Przybywa ośrodków dla dzieci i młodzieży z problemami zdrowia psychicznego. Jednak z rozbudową systemu opieki psychiatrycznej postępuje też pogorszenie kondycji psychicznej tej grupy wiekowej. Zdaniem dr Aleksandy Lewandowskiej w Polsce brakuje profilaktyki zaburzeń psychicznych. W efekcie wiele osób nie wie, gdzie szukać specjalistycznej pomocy.
Co piąte dziecko i co piąty nastolatek w Polsce boryka się z trudnościami emocjonalnymi i psychicznymi.

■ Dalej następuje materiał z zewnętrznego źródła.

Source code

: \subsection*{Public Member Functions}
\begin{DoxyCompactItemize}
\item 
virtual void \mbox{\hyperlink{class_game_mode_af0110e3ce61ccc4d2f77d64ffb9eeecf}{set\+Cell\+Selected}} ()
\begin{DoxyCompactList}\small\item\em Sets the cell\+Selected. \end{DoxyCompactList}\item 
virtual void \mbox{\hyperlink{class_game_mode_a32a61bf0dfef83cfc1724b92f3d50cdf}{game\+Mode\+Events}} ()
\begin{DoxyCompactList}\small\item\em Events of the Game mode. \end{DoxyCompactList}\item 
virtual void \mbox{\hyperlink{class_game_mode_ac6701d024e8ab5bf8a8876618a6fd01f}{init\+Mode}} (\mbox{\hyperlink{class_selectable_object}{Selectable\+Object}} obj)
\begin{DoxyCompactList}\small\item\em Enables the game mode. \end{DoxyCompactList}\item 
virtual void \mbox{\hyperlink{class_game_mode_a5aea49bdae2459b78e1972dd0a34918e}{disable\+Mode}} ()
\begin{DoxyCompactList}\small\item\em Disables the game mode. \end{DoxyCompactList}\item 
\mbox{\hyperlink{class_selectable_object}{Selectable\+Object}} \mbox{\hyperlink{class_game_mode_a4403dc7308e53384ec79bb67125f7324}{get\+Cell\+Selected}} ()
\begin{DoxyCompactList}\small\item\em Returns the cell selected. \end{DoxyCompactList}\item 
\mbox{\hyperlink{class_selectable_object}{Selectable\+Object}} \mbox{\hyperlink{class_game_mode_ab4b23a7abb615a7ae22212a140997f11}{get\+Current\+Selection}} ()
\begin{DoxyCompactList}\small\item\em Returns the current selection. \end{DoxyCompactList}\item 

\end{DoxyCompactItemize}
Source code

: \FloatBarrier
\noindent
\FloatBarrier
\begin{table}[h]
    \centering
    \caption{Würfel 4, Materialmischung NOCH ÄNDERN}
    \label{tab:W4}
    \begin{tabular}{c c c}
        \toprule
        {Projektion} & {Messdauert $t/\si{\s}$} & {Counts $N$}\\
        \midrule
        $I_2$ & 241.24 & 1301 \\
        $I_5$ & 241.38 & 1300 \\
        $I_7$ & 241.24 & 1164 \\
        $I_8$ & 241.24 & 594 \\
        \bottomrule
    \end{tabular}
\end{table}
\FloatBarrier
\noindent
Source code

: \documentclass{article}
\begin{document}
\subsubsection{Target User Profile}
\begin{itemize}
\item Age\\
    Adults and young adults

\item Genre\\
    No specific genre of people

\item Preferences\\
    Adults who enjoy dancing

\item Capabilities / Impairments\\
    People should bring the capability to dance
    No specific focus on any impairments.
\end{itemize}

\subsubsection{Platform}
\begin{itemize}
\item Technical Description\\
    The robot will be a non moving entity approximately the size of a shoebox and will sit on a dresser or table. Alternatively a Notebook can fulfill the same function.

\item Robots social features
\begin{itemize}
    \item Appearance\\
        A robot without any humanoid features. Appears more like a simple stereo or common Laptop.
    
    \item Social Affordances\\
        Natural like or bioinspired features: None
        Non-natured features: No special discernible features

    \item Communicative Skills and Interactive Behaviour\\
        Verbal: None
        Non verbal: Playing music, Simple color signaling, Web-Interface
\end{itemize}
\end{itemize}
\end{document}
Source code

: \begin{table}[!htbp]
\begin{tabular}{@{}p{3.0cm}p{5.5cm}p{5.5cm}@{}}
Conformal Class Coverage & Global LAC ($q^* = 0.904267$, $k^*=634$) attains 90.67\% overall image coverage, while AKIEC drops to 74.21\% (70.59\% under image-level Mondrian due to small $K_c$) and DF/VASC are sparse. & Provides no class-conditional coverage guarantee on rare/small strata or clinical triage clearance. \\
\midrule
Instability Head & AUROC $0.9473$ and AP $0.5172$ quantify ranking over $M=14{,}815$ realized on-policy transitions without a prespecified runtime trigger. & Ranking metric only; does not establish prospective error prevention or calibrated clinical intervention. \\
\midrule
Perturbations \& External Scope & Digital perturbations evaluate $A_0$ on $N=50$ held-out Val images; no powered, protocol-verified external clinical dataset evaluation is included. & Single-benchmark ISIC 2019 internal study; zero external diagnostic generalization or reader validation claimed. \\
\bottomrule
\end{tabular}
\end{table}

Jak informuje dr Aleksandra Lewandowska, konsultant krajowa w dziedzinie psychiatrii dzieci i młodzieży, oprócz placówek opieki środowiskowej, działających już praktycznie w każdym powiecie, rośnie też liczba oddziałów dziennych i poradni zdrowia psychicznego. Zdaniem ekspertki na każdym z poziomów opieki psychiatrycznej przybywa miejsc opieki psychologicznej oraz psychiatrycznej i natychmiast zapełniają się one młodymi pacjentami.
Alarmujące dane
– W całej Polsce mamy ponad 500 podmiotów opieki środowiskowej. Takie placówki działają już praktycznie w każdym powiecie, w niektórych – tych większych – uruchomiono ich więcej niż jedną. Rośnie też liczba oddziałów dziennych i poradni zdrowia psychicznego. W miarę potrzeb zwiększa się liczbę miejsc na oddziałach stacjonarnych, między innymi na początku tego roku powstał kolejny oddział psychiatryczny dla dzieci i młodzieży w Centrum Zdrowia Dziecka w Warszawie – powiedziała dr Lewandowska.
Ale jednocześnie z rozbudową systemu opieki psychiatrycznej dla dzieci i młodzieży postępuje też pogorszenie kondycji psychicznej tej grupy wiekowej. Zjawisko ma szeroki zakres i dotyczy nie tylko Polski. Z danych Światowej Organizacji Zdrowia, przytoczonych przez dr Lewandowską, wynika, iż w ubiegłym roku z kryzysem zdrowia psychicznego mierzyła się co siódma osoba niepełnoletnia.